TASK DETAILS: The reply has to be a number alone, equal to how many lines in the entries below hold the string "together".
[DATASET EXCERPTS]
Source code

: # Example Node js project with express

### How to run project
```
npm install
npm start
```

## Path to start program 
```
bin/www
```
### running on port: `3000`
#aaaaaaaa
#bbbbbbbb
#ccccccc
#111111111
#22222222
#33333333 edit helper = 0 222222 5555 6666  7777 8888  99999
[/DATASET EXCERPTS]
[DATASET EXCERPTS]
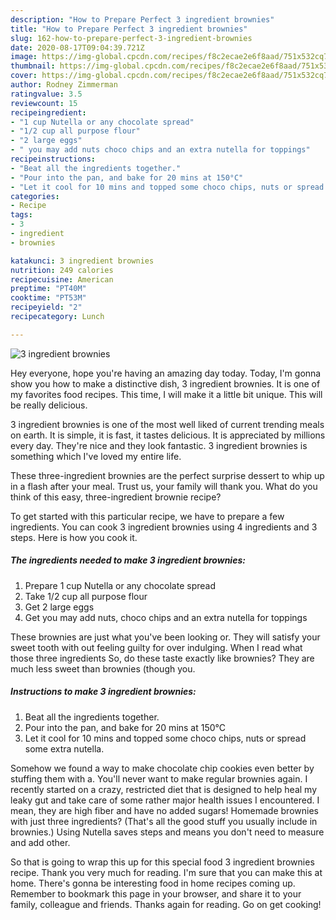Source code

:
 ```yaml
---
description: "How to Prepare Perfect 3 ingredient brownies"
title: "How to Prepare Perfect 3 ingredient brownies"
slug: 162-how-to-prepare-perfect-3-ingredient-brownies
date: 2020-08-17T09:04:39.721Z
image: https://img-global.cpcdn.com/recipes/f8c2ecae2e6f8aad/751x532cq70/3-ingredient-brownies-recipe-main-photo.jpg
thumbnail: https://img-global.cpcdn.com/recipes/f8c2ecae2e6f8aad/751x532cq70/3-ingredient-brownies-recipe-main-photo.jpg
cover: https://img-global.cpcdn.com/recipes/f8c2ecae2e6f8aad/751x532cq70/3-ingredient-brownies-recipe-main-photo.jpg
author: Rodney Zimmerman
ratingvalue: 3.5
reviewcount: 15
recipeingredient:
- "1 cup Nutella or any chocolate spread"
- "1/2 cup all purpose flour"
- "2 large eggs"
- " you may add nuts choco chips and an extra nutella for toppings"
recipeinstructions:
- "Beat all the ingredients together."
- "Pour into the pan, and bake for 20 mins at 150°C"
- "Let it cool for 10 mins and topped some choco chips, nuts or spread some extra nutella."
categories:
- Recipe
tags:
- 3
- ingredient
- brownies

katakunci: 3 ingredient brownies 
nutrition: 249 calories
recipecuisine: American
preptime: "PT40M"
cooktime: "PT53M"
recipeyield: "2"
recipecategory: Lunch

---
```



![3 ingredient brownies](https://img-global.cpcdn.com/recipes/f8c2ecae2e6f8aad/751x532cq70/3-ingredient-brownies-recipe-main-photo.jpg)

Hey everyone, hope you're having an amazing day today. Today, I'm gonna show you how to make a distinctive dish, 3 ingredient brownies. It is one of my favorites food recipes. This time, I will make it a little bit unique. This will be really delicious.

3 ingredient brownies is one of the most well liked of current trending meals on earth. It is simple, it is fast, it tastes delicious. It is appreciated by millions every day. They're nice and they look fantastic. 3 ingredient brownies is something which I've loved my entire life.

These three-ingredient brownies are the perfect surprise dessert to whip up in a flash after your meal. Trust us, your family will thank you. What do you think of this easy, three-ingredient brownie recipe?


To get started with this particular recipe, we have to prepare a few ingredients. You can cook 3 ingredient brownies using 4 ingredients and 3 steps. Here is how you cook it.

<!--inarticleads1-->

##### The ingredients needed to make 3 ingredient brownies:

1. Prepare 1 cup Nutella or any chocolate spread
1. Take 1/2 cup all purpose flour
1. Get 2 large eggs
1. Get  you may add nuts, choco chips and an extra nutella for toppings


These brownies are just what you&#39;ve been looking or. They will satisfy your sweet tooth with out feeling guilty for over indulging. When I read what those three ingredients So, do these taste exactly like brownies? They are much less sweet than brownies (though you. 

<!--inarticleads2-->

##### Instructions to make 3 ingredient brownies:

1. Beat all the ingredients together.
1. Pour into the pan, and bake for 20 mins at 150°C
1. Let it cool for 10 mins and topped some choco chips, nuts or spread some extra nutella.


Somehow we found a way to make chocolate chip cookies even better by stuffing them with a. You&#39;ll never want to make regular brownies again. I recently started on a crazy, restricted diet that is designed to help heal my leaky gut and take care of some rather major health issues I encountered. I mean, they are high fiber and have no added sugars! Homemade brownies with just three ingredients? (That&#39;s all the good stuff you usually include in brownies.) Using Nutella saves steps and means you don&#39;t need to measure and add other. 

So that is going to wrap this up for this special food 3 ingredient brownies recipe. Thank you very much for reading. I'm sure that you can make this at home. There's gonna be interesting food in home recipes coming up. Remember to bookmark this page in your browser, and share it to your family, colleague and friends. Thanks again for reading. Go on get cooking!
[/DATASET EXCERPTS]
[DATASET EXCERPTS]
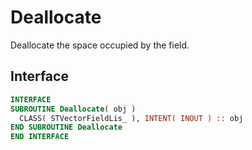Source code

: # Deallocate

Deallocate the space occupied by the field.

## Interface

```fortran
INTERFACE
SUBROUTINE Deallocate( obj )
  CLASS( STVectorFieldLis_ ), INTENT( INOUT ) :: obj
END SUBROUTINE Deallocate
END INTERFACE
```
[/DATASET EXCERPTS]
SOLUTION TO THE PROBLEM: 2